- Mehmet Baris Kalkar
Systems we build and maintain are becoming more complex and abstract with the increase in popularity of distributed systems, microservices, and cloud providers. With these new concepts, our view of failures has changed as well.
We have to assume things can and will break any time. So we have to make sure it is possible to understand what is happening within our services at any given time
The Wikipedia definition of observability is
observability is a measure of how well internal states of a system can be inferred from knowledge of its external outputs.
In software, these external outputs are usually grouped as Logs, Metrics, and Request Traces. Called The Three Pillars of Observability, they solve different problems, have different weaknesses and strengths.
Monitoring is another keyword that is used together with observability. It is the act of collecting these external outputs and after aggregating, analyzing and visualizing them, creating meaningful alerts with this data. These two concepts are closely related because the higher observability a system has, the better you can monitor it.
Expected and Unexpected Problems
Monitoring is helpful when expected things fail. By expected, I mean things we can set alerts on beforehand. We can start monitoring common things every single software system has like CPU, memory or disk usage, request counts, 4xx responses, 5xx responses and average/max durations. Then we can set alarms on Exceptions from the codebase by checking logs or create alerts asynchronously by catching them. We can also take it one step further and monitor application/domain specific events like login requests, purchase events, revenue etc.
On the other hand, Observability helps while with unexpected problems as well.
To find the root cause of a completely new problem we can follow steps like this:
- check metrics to search for an anomaly(long durations, 5xx responses etc.)
- focusing on a specific timeframe in logs, we can try to find a problematic event. We can search for the relevant log entries for the same request with a traceId
- using the same traceId from logs, we can analyze the lifecycle of problematic requests
Having these logs, metrics or traces reliably improves Observability. Sometimes we can find causes of problems very easily and go on with our lives and sometimes even with all the data in our hands, it is still really difficult to find something concrete. There is always room for improvement with dashboards, alert runbooks and better log messages.
Both observability and monitoring are highly valuable concepts because in an ideal world:
- If everything is working as expected in the system, we should be able to relax and sleep at night knowing that we would be notified with an alert if and when something goes wrong.

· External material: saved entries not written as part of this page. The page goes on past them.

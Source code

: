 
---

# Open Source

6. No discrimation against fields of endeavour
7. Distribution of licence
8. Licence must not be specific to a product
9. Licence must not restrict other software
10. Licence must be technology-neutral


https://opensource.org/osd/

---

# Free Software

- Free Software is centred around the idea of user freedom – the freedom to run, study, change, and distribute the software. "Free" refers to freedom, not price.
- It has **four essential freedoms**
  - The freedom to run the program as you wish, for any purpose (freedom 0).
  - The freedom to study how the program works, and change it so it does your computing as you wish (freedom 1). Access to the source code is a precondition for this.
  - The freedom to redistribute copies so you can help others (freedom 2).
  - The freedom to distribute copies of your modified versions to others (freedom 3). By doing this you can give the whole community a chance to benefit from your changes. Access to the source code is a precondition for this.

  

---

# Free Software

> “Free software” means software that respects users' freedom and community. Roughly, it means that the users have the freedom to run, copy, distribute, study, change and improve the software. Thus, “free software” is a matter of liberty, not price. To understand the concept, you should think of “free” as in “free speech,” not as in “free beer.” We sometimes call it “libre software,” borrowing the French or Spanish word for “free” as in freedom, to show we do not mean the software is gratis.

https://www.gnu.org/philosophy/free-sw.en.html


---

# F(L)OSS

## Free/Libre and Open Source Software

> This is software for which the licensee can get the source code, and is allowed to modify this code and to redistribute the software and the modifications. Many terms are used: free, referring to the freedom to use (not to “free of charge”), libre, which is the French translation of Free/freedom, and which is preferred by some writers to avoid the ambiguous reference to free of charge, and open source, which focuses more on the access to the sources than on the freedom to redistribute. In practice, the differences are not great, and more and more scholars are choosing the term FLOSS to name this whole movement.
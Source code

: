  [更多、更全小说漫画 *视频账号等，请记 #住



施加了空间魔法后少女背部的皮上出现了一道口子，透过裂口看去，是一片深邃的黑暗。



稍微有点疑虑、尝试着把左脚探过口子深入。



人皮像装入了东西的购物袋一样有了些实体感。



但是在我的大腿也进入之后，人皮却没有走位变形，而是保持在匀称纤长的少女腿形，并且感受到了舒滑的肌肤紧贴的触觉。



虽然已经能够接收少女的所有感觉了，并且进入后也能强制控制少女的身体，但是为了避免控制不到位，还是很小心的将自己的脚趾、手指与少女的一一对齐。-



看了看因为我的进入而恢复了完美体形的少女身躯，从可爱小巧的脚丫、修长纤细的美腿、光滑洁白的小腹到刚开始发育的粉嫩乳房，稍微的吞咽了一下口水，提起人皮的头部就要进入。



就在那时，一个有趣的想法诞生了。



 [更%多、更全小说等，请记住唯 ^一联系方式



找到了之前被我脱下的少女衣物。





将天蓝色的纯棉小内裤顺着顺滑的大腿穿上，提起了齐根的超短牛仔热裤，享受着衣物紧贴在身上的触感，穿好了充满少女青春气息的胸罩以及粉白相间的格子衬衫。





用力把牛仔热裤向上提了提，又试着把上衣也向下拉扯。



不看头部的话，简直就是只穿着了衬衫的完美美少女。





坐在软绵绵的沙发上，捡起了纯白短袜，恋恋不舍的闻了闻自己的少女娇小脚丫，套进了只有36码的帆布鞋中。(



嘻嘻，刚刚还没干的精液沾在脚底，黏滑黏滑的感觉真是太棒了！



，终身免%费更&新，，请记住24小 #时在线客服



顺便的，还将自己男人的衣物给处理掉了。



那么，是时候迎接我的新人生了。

- When there is a problem, we should first be notified and then have the required information available to investigate the root cause and do something in a short time.
Another huge benefit of having an observable and monitored system is that it provides confidence and speed to developers. They can know if a change has caused any problems or not. In case of an incident, they are aware of the issue as soon as possible and more consistently.
With successful projects like OpenTelemetry(previously OpenTracing and OpenCensus) and OpenMetrics there is a lot of discussion and standardization taking place in this area. It is an exciting field with lots of things to learn so I hope to learn and write more about this.